Sami Dachraoui écrit – Pour les Arabes et Musulmans, l’attentat de New-York a débouché sur une croisade du bien contre le mal, justifiant le maintien des dictateurs au pouvoir.


Manifestations et commémorations tous azimuts en souvenir des attentats du 11 Septembre 2001. Images en boucle des tours jumelles embrasées, rediffusions des mêmes documentaires sensationnalistes, émissions TV avec les mêmes Fast thinkers qui viennent y diffuser leur vision d’un monde bipolaire et manichéen : rien ne nous sera décidément épargné comme chaque année à cette date.

Je me rappelle du désormais célèbre éditorial signé par Jean-Marie Colombani et publié dans l’édition du 13 septembre 2001 du journal ‘‘Le Monde’’ sous le titre : «Nous sommes tous Américains» !

La croisade du cow-boy texan

L’auteur y décrétait en gros que le monde ne serait désormais plus le même et que cette tragédie «impensable» annonçait le siècle nouveau. Oui, mais lequel ?

Il y dénonçait certes la barbarie intégriste mais ne mesurait sûrement pas l’irresponsabilité de son expression, appelant indirectement en même temps à faire chorus avec un président catastrophique et illuminé (G. W. Bush).

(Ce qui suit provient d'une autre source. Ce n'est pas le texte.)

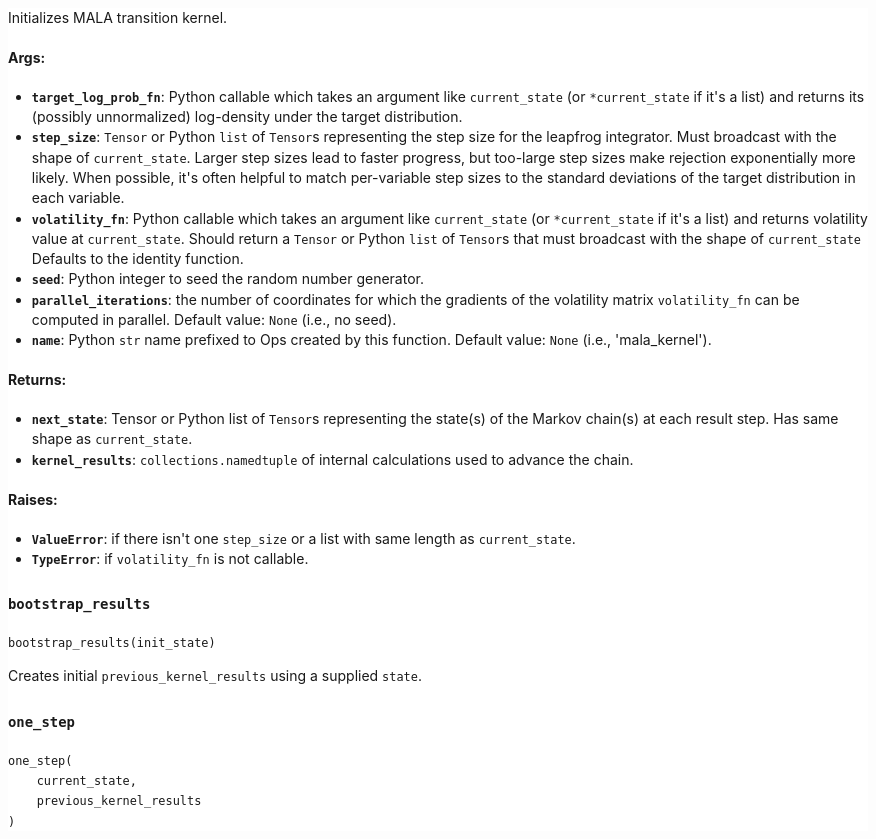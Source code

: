 Initializes MALA transition kernel.

#### Args:

* <b>`target_log_prob_fn`</b>: Python callable which takes an argument like
    `current_state` (or `*current_state` if it's a list) and returns its
    (possibly unnormalized) log-density under the target distribution.
* <b>`step_size`</b>: `Tensor` or Python `list` of `Tensor`s representing the step
    size for the leapfrog integrator. Must broadcast with the shape of
    `current_state`. Larger step sizes lead to faster progress, but
    too-large step sizes make rejection exponentially more likely. When
    possible, it's often helpful to match per-variable step sizes to the
    standard deviations of the target distribution in each variable.
* <b>`volatility_fn`</b>: Python callable which takes an argument like
    `current_state` (or `*current_state` if it's a list) and returns
    volatility value at `current_state`. Should return a `Tensor` or Python
    `list` of `Tensor`s that must broadcast with the shape of
    `current_state` Defaults to the identity function.
* <b>`seed`</b>: Python integer to seed the random number generator.
* <b>`parallel_iterations`</b>: the number of coordinates for which the gradients of
    the volatility matrix `volatility_fn` can be computed in parallel.
    Default value: `None` (i.e., no seed).
* <b>`name`</b>: Python `str` name prefixed to Ops created by this function.
    Default value: `None` (i.e., 'mala_kernel').


#### Returns:

* <b>`next_state`</b>: Tensor or Python list of `Tensor`s representing the state(s)
    of the Markov chain(s) at each result step. Has same shape as
    `current_state`.
* <b>`kernel_results`</b>: `collections.namedtuple` of internal calculations used to
    advance the chain.


#### Raises:

* <b>`ValueError`</b>: if there isn't one `step_size` or a list with same length as
    `current_state`.
* <b>`TypeError`</b>: if `volatility_fn` is not callable.

<h3 id="bootstrap_results"><code>bootstrap_results</code></h3>

``` python
bootstrap_results(init_state)
```

Creates initial `previous_kernel_results` using a supplied `state`.

<h3 id="one_step"><code>one_step</code></h3>

``` python
one_step(
    current_state,
    previous_kernel_results
)
```
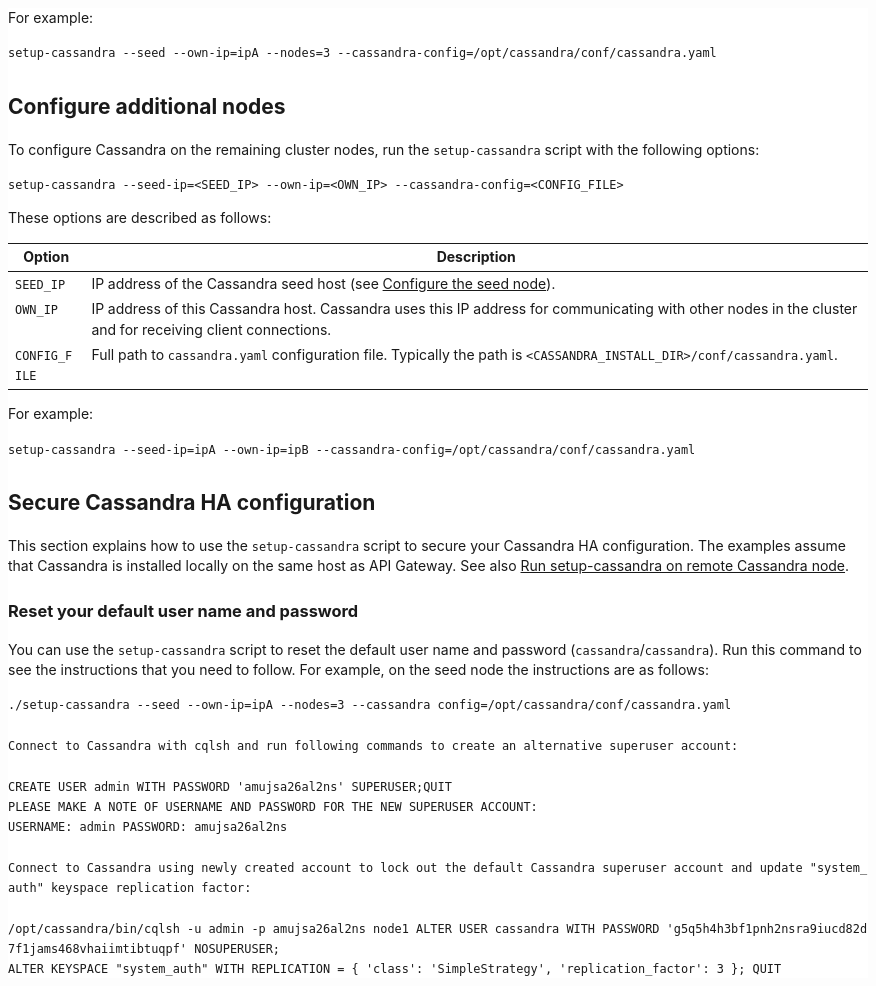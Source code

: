 For example:

```
setup-cassandra --seed --own-ip=ipA --nodes=3 --cassandra-config=/opt/cassandra/conf/cassandra.yaml
```

## Configure additional nodes

To configure Cassandra on the remaining cluster nodes, run the `setup-cassandra` script with the following options:

```
setup-cassandra --seed-ip=<SEED_IP> --own-ip=<OWN_IP> --cassandra-config=<CONFIG_FILE>
```

These options are described as follows:

| Option        | Description                                                                                                                                               |
| ------------- | --------------------------------------------------------------------------------------------------------------------------------------------------------- |
| `SEED_IP`     | IP address of the Cassandra seed host (see [Configure the seed node](#configure-the-seed-node)).                                                          |
| `OWN_IP`      | IP address of this Cassandra host. Cassandra uses this IP address for communicating with other nodes in the cluster and for receiving client connections. |
| `CONFIG_FILE` | Full path to `cassandra.yaml` configuration file. Typically the path is `<CASSANDRA_INSTALL_DIR>/conf/cassandra.yaml`.                                    |

For example:

```
setup-cassandra --seed-ip=ipA --own-ip=ipB --cassandra-config=/opt/cassandra/conf/cassandra.yaml
```

## Secure Cassandra HA configuration

This section explains how to use the `setup-cassandra` script to secure your Cassandra HA configuration. The examples assume that Cassandra is installed locally on the same host as API Gateway. See also [Run setup-cassandra on remote Cassandra node](#run-setup-cassandra-on-remote-cassandra-node).

### Reset your default user name and password

You can use the `setup-cassandra` script to reset the default user name and password (`cassandra`/`cassandra`). Run this command to see the instructions that you need to follow. For example, on the seed node the instructions are as follows:

```
./setup-cassandra --seed --own-ip=ipA --nodes=3 --cassandra config=/opt/cassandra/conf/cassandra.yaml

Connect to Cassandra with cqlsh and run following commands to create an alternative superuser account:

CREATE USER admin WITH PASSWORD 'amujsa26al2ns' SUPERUSER;QUIT
PLEASE MAKE A NOTE OF USERNAME AND PASSWORD FOR THE NEW SUPERUSER ACCOUNT:
USERNAME: admin PASSWORD: amujsa26al2ns

Connect to Cassandra using newly created account to lock out the default Cassandra superuser account and update "system_auth" keyspace replication factor:

/opt/cassandra/bin/cqlsh -u admin -p amujsa26al2ns node1 ALTER USER cassandra WITH PASSWORD 'g5q5h4h3bf1pnh2nsra9iucd82d7f1jams468vhaiimtibtuqpf' NOSUPERUSER;
ALTER KEYSPACE "system_auth" WITH REPLICATION = { 'class': 'SimpleStrategy', 'replication_factor': 3 }; QUIT
```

Le cow-boy texan allait ainsi s’en donner à cœur joie et saisir le prétexte de la menace terroriste pour envahir et détruire l’Irak, embraser tout le Moyen-Orient et permettre à Israël de perpétrer en toute impunité les massacres en terre occupée, à Jenine, Gaza...

Bush Jr pouvait désormais lancer «sa guerre» sainte contre un Orient qu’il méprise, se faisant passer du même coup pour un héros tragique et vengeur.
Poutine pouvait de même terminer le sale boulot en Tchétchénie, et Sharon puis Barak, plus arrogants que jamais, conforter les extrémistes sionistes dans leur vision d'Eretz Israël. Partout dans le monde, les musulmans sont pointés du doigt comme des monstres fanatiques et programmés pour terroriser le monde moderne.

L’amalgame est dangereusement établi dans les esprits entre islam et intégrisme, arabes et musulmans. Une nouvelle croisade universelle du bien contre le mal est lancée, justifiant en même temps le maintien des dictateurs arabes au pouvoir car censés écarter la menace intégriste chez eux, faisant fi ainsi des droits les plus élémentaires de leurs citoyens et leurs aspirations à la démocratie, la justice et la liberté, valeurs pourtant clamées et portées en étendards par les dirigeants occidentaux.
Quelle réussite !

Nous ne sommes pas tous Américains

Dix ans après, c’est un monde désormais divisé en deux que les bâtisseurs de ce nouveau siècle ont imposé : les bons du côté occidental, épris de démocratie, et les méchants du côté oriental, barbares ataviques et incapables de dominer leurs penchants séculaires pour la violence et le terrorisme. Ce n’est plus la guerre froide, mais bel et bien une guerre enflammée et destructrice. L’Amérique à décidément besoin d'un ennemi pour asseoir son hégémonie, et il est tout trouvé encore une fois.

Dix ans après, notre réponse à est toutefois cinglante : eh bien non, nous ne sommes pas tous Américains, M. Colombani !

Nous sommes seulement des peuples épris de liberté, de démocratie et de justice. Tout comme vous. Et les méchants ont aujourd’hui renversé leurs tyrans, dictateurs et marionnettes téléguidées. Ils ont fait leurs révolutions et brisé leurs chaines, dans une lame de fond qui n’est pas près d’être arrêtée, et qui risque bien de chambouler ce nouveau siècle, mais peut-être pas dans le sens imaginé.